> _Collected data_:
-*-

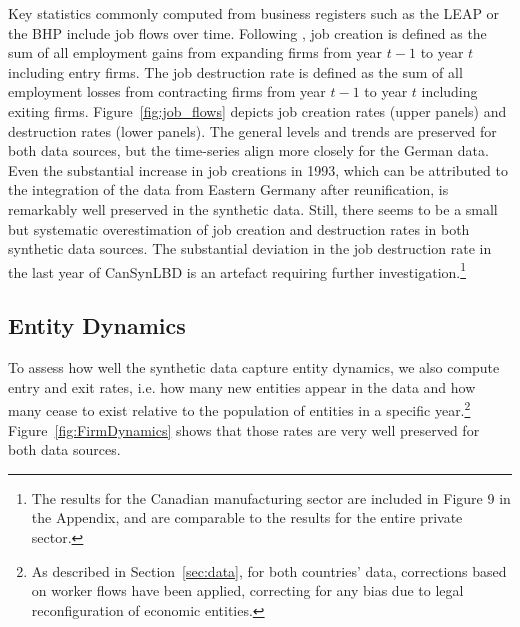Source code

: \documentclass[10pt]{article}
\begin{document}
Key statistics commonly computed from business registers such as the LEAP or the BHP include job flows over time. Following \citet{DavisHaltiwangerSchuh}, job creation is defined as the sum of all employment gains from expanding firms from year $t-1$ to year $t$ including entry firms. The job destruction rate is defined as the sum of all employment losses from contracting firms from year $t-1$ to year $t$ including exiting firms. Figure~\ref{fig:job_flows} depicts  job creation rates (upper panels) and destruction rates (lower panels). The general levels and trends are preserved for both data sources, but the time-series align more closely for the German data. Even the substantial increase in job creations in 1993, which can be attributed to the integration of the data from Eastern Germany after reunification, is remarkably well preserved in the synthetic data. Still, there seems to be a small but systematic overestimation of job creation and destruction rates in both synthetic data sources. The substantial deviation in the job destruction rate in the last year of CanSynLBD is an artefact  requiring further investigation.\footnote{The results for the Canadian manufacturing sector are included in Figure 9
in the  Appendix, and are comparable to the results for the entire private sector.}





\subsection{Entity Dynamics}


To assess how well the synthetic data capture entity dynamics, we also compute entry and exit rates, i.e. how many new entities appear in the data and how many cease to exist relative to the population of entities in a specific year.\footnote{As described in Section~\ref{sec:data}, for both countries' data, corrections based on worker flows have been applied, correcting for any bias due to legal reconfiguration of economic entities.} Figure~\ref{fig:FirmDynamics} shows that those rates are very well preserved for both data sources. 
\end{document}

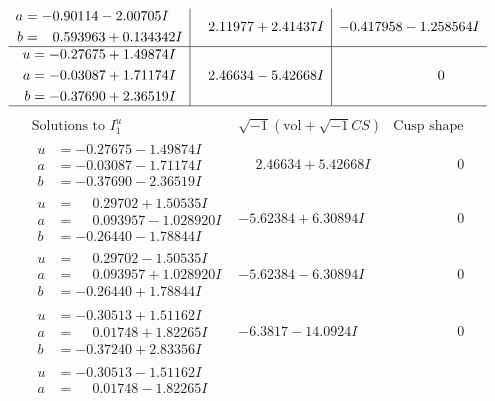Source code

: \documentclass[1p]{elsarticle_modified}
\theoremstyle{definition}
\newcommand{\I}{\sqrt{-1}}
\begin{document}
$$\begin{array}{c|c|c}
\begin{aligned}
a &= -0.90114 - 2.00705 I \\
b &= \phantom{-}0.593963 + 0.134342 I\end{aligned}
 & \phantom{-}2.11977 + 2.41437 I & -0.417958 - 1.258564 I \\ \hline\begin{aligned}
u &= -0.27675 + 1.49874 I \\
a &= -0.03087 + 1.71174 I \\
b &= -0.37690 + 2.36519 I\end{aligned}
 & \phantom{-}2.46634 - 5.42668 I & \phantom{-0.000000 } 0\\
 \hline 
 \end{array}$$\newpage$$\begin{array}{c|c|c}  
\text{Solutions to }I^u_{1}& \I (\text{vol} + \sqrt{-1}CS) & \text{Cusp shape}\\
 \hline 
\begin{aligned}
u &= -0.27675 - 1.49874 I \\
a &= -0.03087 - 1.71174 I \\
b &= -0.37690 - 2.36519 I\end{aligned}
 & \phantom{-}2.46634 + 5.42668 I & \phantom{-0.000000 } 0 \\ \hline\begin{aligned}
u &= \phantom{-}0.29702 + 1.50535 I \\
a &= \phantom{-}0.093957 - 1.028920 I \\
b &= -0.26440 - 1.78844 I\end{aligned}
 & -5.62384 + 6.30894 I & \phantom{-0.000000 } 0 \\ \hline\begin{aligned}
u &= \phantom{-}0.29702 - 1.50535 I \\
a &= \phantom{-}0.093957 + 1.028920 I \\
b &= -0.26440 + 1.78844 I\end{aligned}
 & -5.62384 - 6.30894 I & \phantom{-0.000000 } 0 \\ \hline\begin{aligned}
u &= -0.30513 + 1.51162 I \\
a &= \phantom{-}0.01748 + 1.82265 I \\
b &= -0.37240 + 2.83356 I\end{aligned}
 & -6.3817 - 14.0924 I & \phantom{-0.000000 } 0 \\ \hline\begin{aligned}
u &= -0.30513 - 1.51162 I \\
a &= \phantom{-}0.01748 - 1.82265 I \\

\end{aligned}
\end{array}$$
\end{document}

-*-

> _Task statement_:
Among the lines above, show every one that contains the string "sqrt".

> _Exercise answer_:
\newcommand{\I}{\sqrt{-1}}
\text{Solutions to }I^u_{1}& \I (\text{vol} + \sqrt{-1}CS) & \text{Cusp shape}\\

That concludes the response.